Wednesday, March 15, 2006

"I can fix a blank page" (well, sort of...)

Many writers quote Nora Roberts: "I can fix a bad page. I can't fix a blank one." The quote is meant as an impetus--permission, if you will, to write anything even when you know it's garbage because, in the end, you'll be able to fix it. I've never been able to do that. (Anybody surprised?) In fact, I can't usually move on to the next chapter of a wip until I've made the previous chapter as perfect as I can at that time.

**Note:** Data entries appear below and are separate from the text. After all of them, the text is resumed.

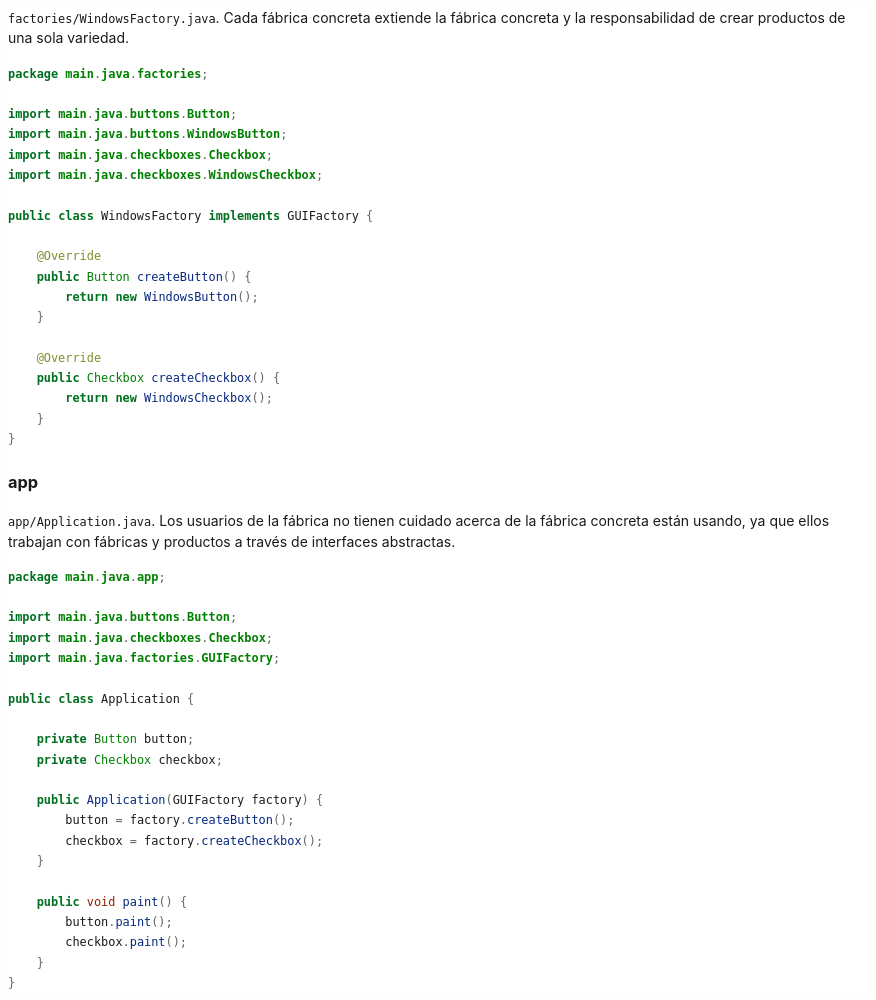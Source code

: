 `factories/WindowsFactory.java`. Cada fábrica concreta extiende la fábrica concreta y la responsabilidad de crear productos de una sola variedad.

```java
package main.java.factories;

import main.java.buttons.Button;
import main.java.buttons.WindowsButton;
import main.java.checkboxes.Checkbox;
import main.java.checkboxes.WindowsCheckbox;

public class WindowsFactory implements GUIFactory {

    @Override
    public Button createButton() {
        return new WindowsButton();
    }

    @Override
    public Checkbox createCheckbox() {
        return new WindowsCheckbox();
    }
}
```

### app

`app/Application.java`. Los usuarios de la fábrica no tienen cuidado acerca de la fábrica concreta están usando, ya que ellos trabajan con fábricas y productos a través de interfaces abstractas.

```java
package main.java.app;

import main.java.buttons.Button;
import main.java.checkboxes.Checkbox;
import main.java.factories.GUIFactory;

public class Application {

    private Button button;
    private Checkbox checkbox;

    public Application(GUIFactory factory) {
        button = factory.createButton();
        checkbox = factory.createCheckbox();
    }

    public void paint() {
        button.paint();
        checkbox.paint();
    }
}
```
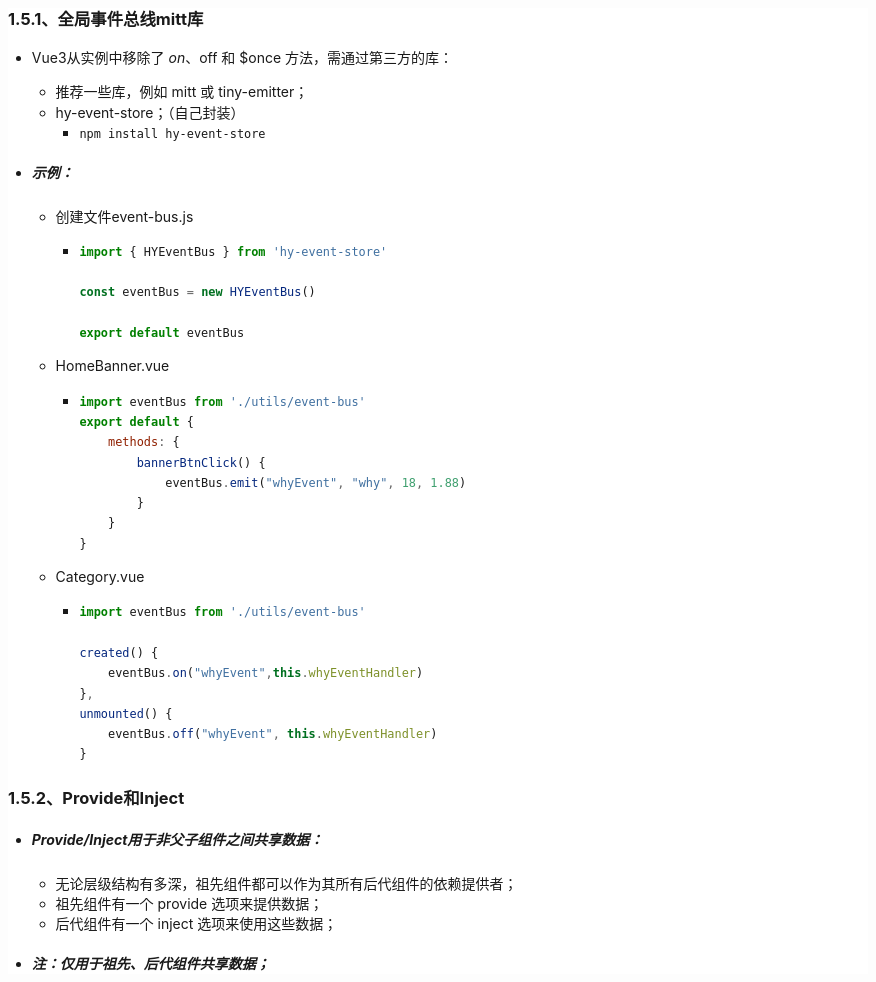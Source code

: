 

### 1.5.1、全局事件总线mitt库

* Vue3从实例中移除了 $on、$off 和 $once 方法，需通过第三方的库：

  * 推荐一些库，例如 mitt 或 tiny-emitter；
  * hy-event-store；（自己封装）
    * `npm install hy-event-store`

* ##### 示例：

  * 创建文件event-bus.js

    * ```js
      import { HYEventBus } from 'hy-event-store'
      
      const eventBus = new HYEventBus()
      
      export default eventBus
      ```

  * HomeBanner.vue

    * ```js
      import eventBus from './utils/event-bus'
      export default {
          methods: {
              bannerBtnClick() {
                  eventBus.emit("whyEvent", "why", 18, 1.88)
              }
          }
      }
      ```

  * Category.vue

    * ```js
      import eventBus from './utils/event-bus'
      
      created() {
          eventBus.on("whyEvent",this.whyEventHandler)
      },
      unmounted() {
          eventBus.off("whyEvent", this.whyEventHandler)
      }
      ```



### 1.5.2、Provide和Inject

* ##### Provide/Inject用于非父子组件之间共享数据：

  * 无论层级结构有多深，祖先组件都可以作为其所有后代组件的依赖提供者； 
  * 祖先组件有一个 provide 选项来提供数据； 
  * 后代组件有一个 inject 选项来使用这些数据；

* ##### 注：仅用于祖先、后代组件共享数据；
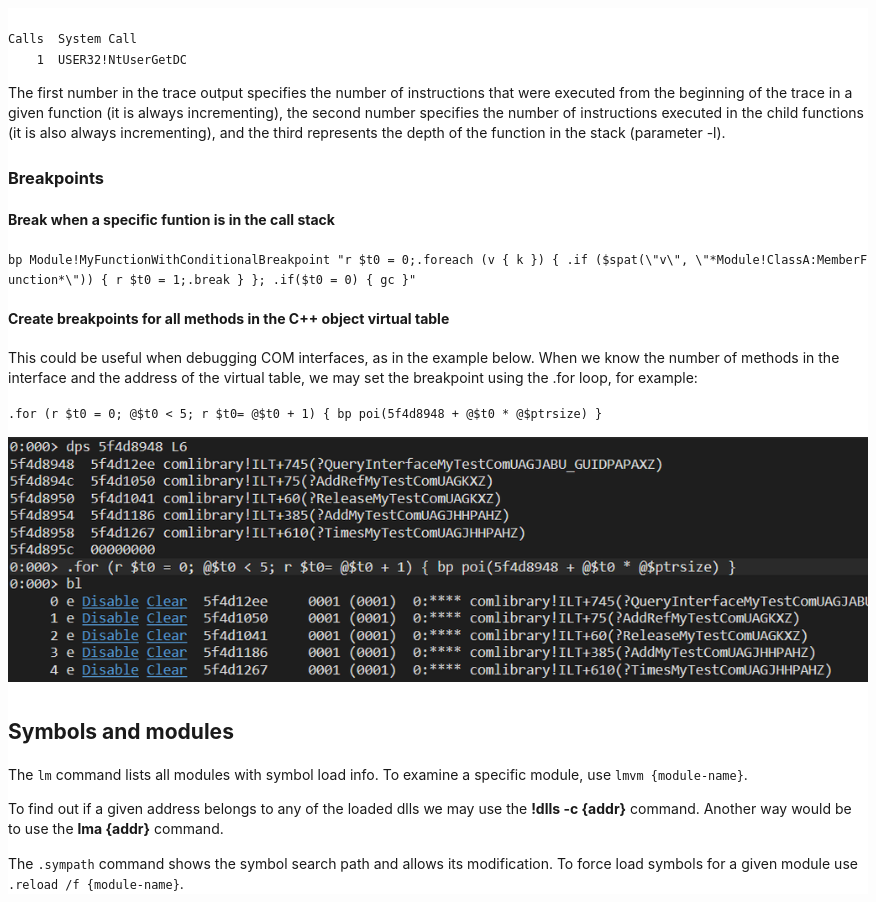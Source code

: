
 ```

Calls  System Call
    1  USER32!NtUserGetDC
```

The first number in the trace output specifies the number of instructions that were executed from the beginning of the trace in a given function (it is always incrementing), the second number specifies the number of instructions executed in the child functions (it is also always incrementing), and the third represents the depth of the function in the stack (parameter -l).

### Breakpoints

#### Break when a specific funtion is in the call stack

```
bp Module!MyFunctionWithConditionalBreakpoint "r $t0 = 0;.foreach (v { k }) { .if ($spat(\"v\", \"*Module!ClassA:MemberFunction*\")) { r $t0 = 1;.break } }; .if($t0 = 0) { gc }"
```

#### Create breakpoints for all methods in the C++ object virtual table

This could be useful when debugging COM interfaces, as in the example below. When we know the number of methods in the interface and the address of the virtual table, we may set the breakpoint using the .for loop, for example:

```
.for (r $t0 = 0; @$t0 < 5; r $t0= @$t0 + 1) { bp poi(5f4d8948 + @$t0 * @$ptrsize) }
```

![](vtbl-breakpoints.png)

## Symbols and modules

The `lm` command lists all modules with symbol load info. To examine a specific module, use `lmvm {module-name}`.

To find out if a given address belongs to any of the loaded dlls we may use the **!dlls -c {addr}** command. Another way would be to use the **lma {addr}** command. 

The `.sympath` command shows the symbol search path and allows its modification. To force load symbols for a given module use `.reload /f {module-name}`.
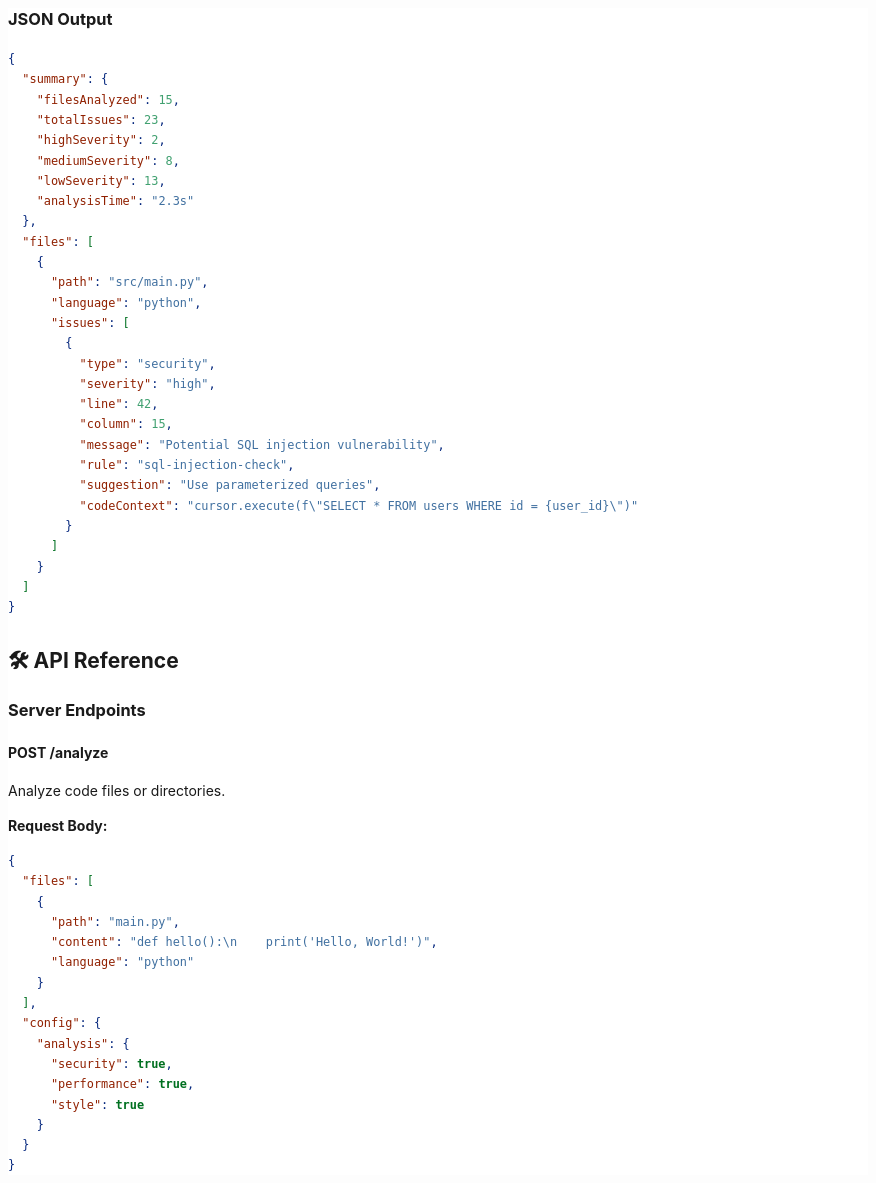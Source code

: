 ### JSON Output
```json
{
  "summary": {
    "filesAnalyzed": 15,
    "totalIssues": 23,
    "highSeverity": 2,
    "mediumSeverity": 8,
    "lowSeverity": 13,
    "analysisTime": "2.3s"
  },
  "files": [
    {
      "path": "src/main.py",
      "language": "python",
      "issues": [
        {
          "type": "security",
          "severity": "high",
          "line": 42,
          "column": 15,
          "message": "Potential SQL injection vulnerability",
          "rule": "sql-injection-check",
          "suggestion": "Use parameterized queries",
          "codeContext": "cursor.execute(f\"SELECT * FROM users WHERE id = {user_id}\")"
        }
      ]
    }
  ]
}
```

## 🛠️ API Reference

### Server Endpoints

#### POST /analyze
Analyze code files or directories.

**Request Body:**
```json
{
  "files": [
    {
      "path": "main.py",
      "content": "def hello():\n    print('Hello, World!')",
      "language": "python"
    }
  ],
  "config": {
    "analysis": {
      "security": true,
      "performance": true,
      "style": true
    }
  }
}
```
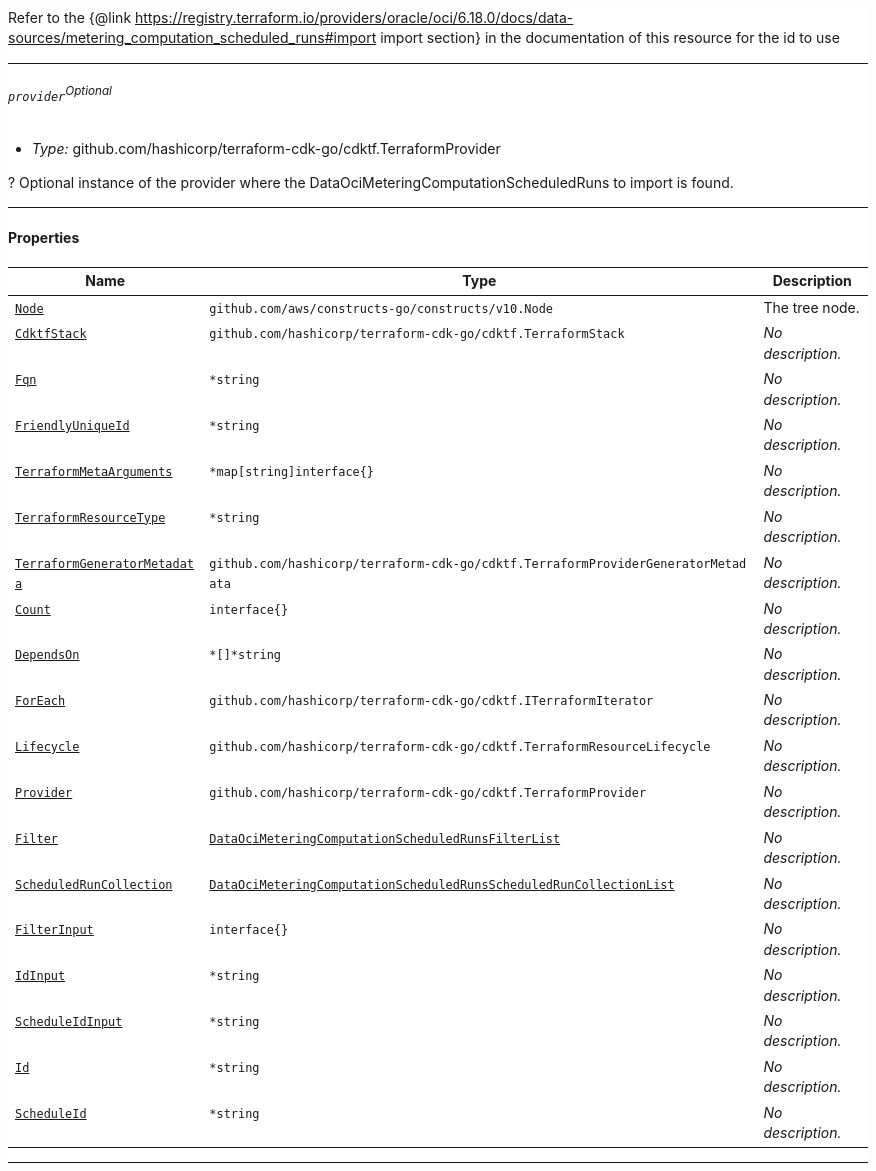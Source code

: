 Refer to the {@link https://registry.terraform.io/providers/oracle/oci/6.18.0/docs/data-sources/metering_computation_scheduled_runs#import import section} in the documentation of this resource for the id to use

---

###### `provider`<sup>Optional</sup> <a name="provider" id="rhizo-co-terraform-provider-oci.dataOciMeteringComputationScheduledRuns.DataOciMeteringComputationScheduledRuns.generateConfigForImport.parameter.provider"></a>

- *Type:* github.com/hashicorp/terraform-cdk-go/cdktf.TerraformProvider

? Optional instance of the provider where the DataOciMeteringComputationScheduledRuns to import is found.

---

#### Properties <a name="Properties" id="Properties"></a>

| **Name** | **Type** | **Description** |
| --- | --- | --- |
| <code><a href="#rhizo-co-terraform-provider-oci.dataOciMeteringComputationScheduledRuns.DataOciMeteringComputationScheduledRuns.property.node">Node</a></code> | <code>github.com/aws/constructs-go/constructs/v10.Node</code> | The tree node. |
| <code><a href="#rhizo-co-terraform-provider-oci.dataOciMeteringComputationScheduledRuns.DataOciMeteringComputationScheduledRuns.property.cdktfStack">CdktfStack</a></code> | <code>github.com/hashicorp/terraform-cdk-go/cdktf.TerraformStack</code> | *No description.* |
| <code><a href="#rhizo-co-terraform-provider-oci.dataOciMeteringComputationScheduledRuns.DataOciMeteringComputationScheduledRuns.property.fqn">Fqn</a></code> | <code>*string</code> | *No description.* |
| <code><a href="#rhizo-co-terraform-provider-oci.dataOciMeteringComputationScheduledRuns.DataOciMeteringComputationScheduledRuns.property.friendlyUniqueId">FriendlyUniqueId</a></code> | <code>*string</code> | *No description.* |
| <code><a href="#rhizo-co-terraform-provider-oci.dataOciMeteringComputationScheduledRuns.DataOciMeteringComputationScheduledRuns.property.terraformMetaArguments">TerraformMetaArguments</a></code> | <code>*map[string]interface{}</code> | *No description.* |
| <code><a href="#rhizo-co-terraform-provider-oci.dataOciMeteringComputationScheduledRuns.DataOciMeteringComputationScheduledRuns.property.terraformResourceType">TerraformResourceType</a></code> | <code>*string</code> | *No description.* |
| <code><a href="#rhizo-co-terraform-provider-oci.dataOciMeteringComputationScheduledRuns.DataOciMeteringComputationScheduledRuns.property.terraformGeneratorMetadata">TerraformGeneratorMetadata</a></code> | <code>github.com/hashicorp/terraform-cdk-go/cdktf.TerraformProviderGeneratorMetadata</code> | *No description.* |
| <code><a href="#rhizo-co-terraform-provider-oci.dataOciMeteringComputationScheduledRuns.DataOciMeteringComputationScheduledRuns.property.count">Count</a></code> | <code>interface{}</code> | *No description.* |
| <code><a href="#rhizo-co-terraform-provider-oci.dataOciMeteringComputationScheduledRuns.DataOciMeteringComputationScheduledRuns.property.dependsOn">DependsOn</a></code> | <code>*[]*string</code> | *No description.* |
| <code><a href="#rhizo-co-terraform-provider-oci.dataOciMeteringComputationScheduledRuns.DataOciMeteringComputationScheduledRuns.property.forEach">ForEach</a></code> | <code>github.com/hashicorp/terraform-cdk-go/cdktf.ITerraformIterator</code> | *No description.* |
| <code><a href="#rhizo-co-terraform-provider-oci.dataOciMeteringComputationScheduledRuns.DataOciMeteringComputationScheduledRuns.property.lifecycle">Lifecycle</a></code> | <code>github.com/hashicorp/terraform-cdk-go/cdktf.TerraformResourceLifecycle</code> | *No description.* |
| <code><a href="#rhizo-co-terraform-provider-oci.dataOciMeteringComputationScheduledRuns.DataOciMeteringComputationScheduledRuns.property.provider">Provider</a></code> | <code>github.com/hashicorp/terraform-cdk-go/cdktf.TerraformProvider</code> | *No description.* |
| <code><a href="#rhizo-co-terraform-provider-oci.dataOciMeteringComputationScheduledRuns.DataOciMeteringComputationScheduledRuns.property.filter">Filter</a></code> | <code><a href="#rhizo-co-terraform-provider-oci.dataOciMeteringComputationScheduledRuns.DataOciMeteringComputationScheduledRunsFilterList">DataOciMeteringComputationScheduledRunsFilterList</a></code> | *No description.* |
| <code><a href="#rhizo-co-terraform-provider-oci.dataOciMeteringComputationScheduledRuns.DataOciMeteringComputationScheduledRuns.property.scheduledRunCollection">ScheduledRunCollection</a></code> | <code><a href="#rhizo-co-terraform-provider-oci.dataOciMeteringComputationScheduledRuns.DataOciMeteringComputationScheduledRunsScheduledRunCollectionList">DataOciMeteringComputationScheduledRunsScheduledRunCollectionList</a></code> | *No description.* |
| <code><a href="#rhizo-co-terraform-provider-oci.dataOciMeteringComputationScheduledRuns.DataOciMeteringComputationScheduledRuns.property.filterInput">FilterInput</a></code> | <code>interface{}</code> | *No description.* |
| <code><a href="#rhizo-co-terraform-provider-oci.dataOciMeteringComputationScheduledRuns.DataOciMeteringComputationScheduledRuns.property.idInput">IdInput</a></code> | <code>*string</code> | *No description.* |
| <code><a href="#rhizo-co-terraform-provider-oci.dataOciMeteringComputationScheduledRuns.DataOciMeteringComputationScheduledRuns.property.scheduleIdInput">ScheduleIdInput</a></code> | <code>*string</code> | *No description.* |
| <code><a href="#rhizo-co-terraform-provider-oci.dataOciMeteringComputationScheduledRuns.DataOciMeteringComputationScheduledRuns.property.id">Id</a></code> | <code>*string</code> | *No description.* |
| <code><a href="#rhizo-co-terraform-provider-oci.dataOciMeteringComputationScheduledRuns.DataOciMeteringComputationScheduledRuns.property.scheduleId">ScheduleId</a></code> | <code>*string</code> | *No description.* |

---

Until today. I recently pulled my very first manuscript out of the laundry room, with the insane idea that, maybe, just maybe, it wasn't so bad and I could finally get it published now with a little tweaking.

O, ye of little sense!

Let me preface my next comments with a few facts: 1. The story is pretty good. I love the characters and the way Kismet plays with them. 2. A reader would love it--as is.

But, the writer in me cringes as I continue to turn the pages. Mechanically, the book needs some major rewriting. Yes, it was as perfect as I could have made it eight years ago: before I found RWA and the LIRW. before I knew about such initials as POV (Point of View) and GMC (Goal, Motivation and Conflict) and the dreaded TSTL (Too Stupid to Live). Still, I really love the story, and the two sequels it inspired! So I am determined to see if I can fix this puppy.

The problem is, I wind up reading entire scenes and thinking to myself, "What can I keep?" "What do I ditch?" and I become hopelessly lost in the possibilities.

Today, however, I changed all that. Rather than opening the full manuscript on my computer and playing with scenes, I opened to a (ta da!) blank page. Then I printed Chapter One and rewrote the opening scene in a new POV on the blank page. I didn't worry about Chapter Two (or Chapter Twenty-two, for that matter), I didn't attempt to determine what I could keep vs. what I should ditch. I simply rewrote the scene in a different character's head. And it was...magic! I wonder if I can write the whole book via my blank page method. Who knows? Maybe it'll inspire a workshop for National in 2007. Gina Ardito presents: Fixing the Blank Page.

To quote Willy Wonka: "The suspense is terrible. I hope it'll last."